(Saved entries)
◆ ◆ ◆ ◆
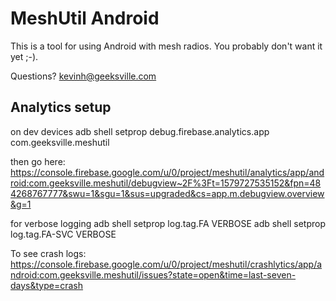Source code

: # MeshUtil Android

This is a tool for using Android with mesh radios.  You probably don't want it yet ;-).

Questions? kevinh@geeksville.com

## Analytics setup

on dev devices
adb shell setprop debug.firebase.analytics.app com.geeksville.meshutil

then go here: https://console.firebase.google.com/u/0/project/meshutil/analytics/app/android:com.geeksville.meshutil/debugview~2F%3Ft=1579727535152&fpn=484268767777&swu=1&sgu=1&sus=upgraded&cs=app.m.debugview.overview&g=1

for verbose logging
adb shell setprop log.tag.FA VERBOSE
adb shell setprop log.tag.FA-SVC VERBOSE

To see crash logs:
https://console.firebase.google.com/u/0/project/meshutil/crashlytics/app/android:com.geeksville.meshutil/issues?state=open&time=last-seven-days&type=crash
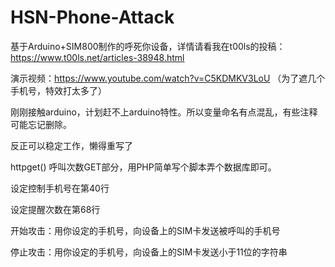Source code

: # HSN-Phone-Attack
基于Arduino+SIM800制作的呼死你设备，详情请看我在t00ls的投稿：https://www.t00ls.net/articles-38948.html

演示视频：https://www.youtube.com/watch?v=C5KDMKV3LoU  （为了遮几个手机号，特效打太多了）

刚刚接触arduino，计划赶不上arduino特性。所以变量命名有点混乱，有些注释可能忘记删除。

反正可以稳定工作，懒得重写了

httpget() 呼叫次数GET部分，用PHP简单写个脚本弄个数据库即可。

设定控制手机号在第40行

设定提醒次数在第68行


开始攻击：用你设定的手机号，向设备上的SIM卡发送被呼叫的手机号 

停止攻击：用你设定的手机号，向设备上的SIM卡发送小于11位的字符串
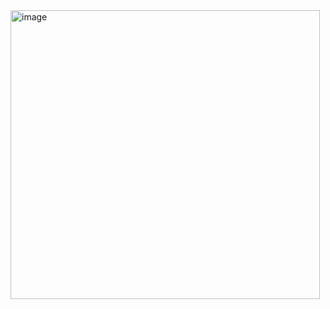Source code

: <img width="495" height="462" alt="image" src="https://github.com/user-attachments/assets/aa86d019-9ce6-4093-ac01-d07cc195674c" />  



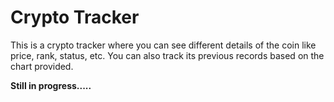# **Crypto Tracker**

This is a crypto tracker where you can see different details of the coin like price, rank, status, etc. You can also track its previous records based on the chart provided.

**Still in progress.....**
◆ ◆ ◆ ◆
> [Goal of the exercise] Every entry above should be printed again exactly, except for the pictures.

> [Answer to this task]
Source code

: # MeshUtil Android

This is a tool for using Android with mesh radios.  You probably don't want it yet ;-).

Questions? kevinh@geeksville.com

## Analytics setup

on dev devices
adb shell setprop debug.firebase.analytics.app com.geeksville.meshutil

then go here: https://console.firebase.google.com/u/0/project/meshutil/analytics/app/android:com.geeksville.meshutil/debugview~2F%3Ft=1579727535152&fpn=484268767777&swu=1&sgu=1&sus=upgraded&cs=app.m.debugview.overview&g=1

for verbose logging
adb shell setprop log.tag.FA VERBOSE
adb shell setprop log.tag.FA-SVC VERBOSE

To see crash logs:
https://console.firebase.google.com/u/0/project/meshutil/crashlytics/app/android:com.geeksville.meshutil/issues?state=open&time=last-seven-days&type=crash
Source code

: # HSN-Phone-Attack
基于Arduino+SIM800制作的呼死你设备，详情请看我在t00ls的投稿：https://www.t00ls.net/articles-38948.html

演示视频：https://www.youtube.com/watch?v=C5KDMKV3LoU  （为了遮几个手机号，特效打太多了）

刚刚接触arduino，计划赶不上arduino特性。所以变量命名有点混乱，有些注释可能忘记删除。

反正可以稳定工作，懒得重写了

httpget() 呼叫次数GET部分，用PHP简单写个脚本弄个数据库即可。

设定控制手机号在第40行

设定提醒次数在第68行


开始攻击：用你设定的手机号，向设备上的SIM卡发送被呼叫的手机号 

停止攻击：用你设定的手机号，向设备上的SIM卡发送小于11位的字符串
Source code

: <img width="495" height="462" alt="image" src="https://github.com/user-attachments/assets/aa86d019-9ce6-4093-ac01-d07cc195674c" />  



# **Crypto Tracker**

This is a crypto tracker where you can see different details of the coin like price, rank, status, etc. You can also track its previous records based on the chart provided.

**Still in progress.....**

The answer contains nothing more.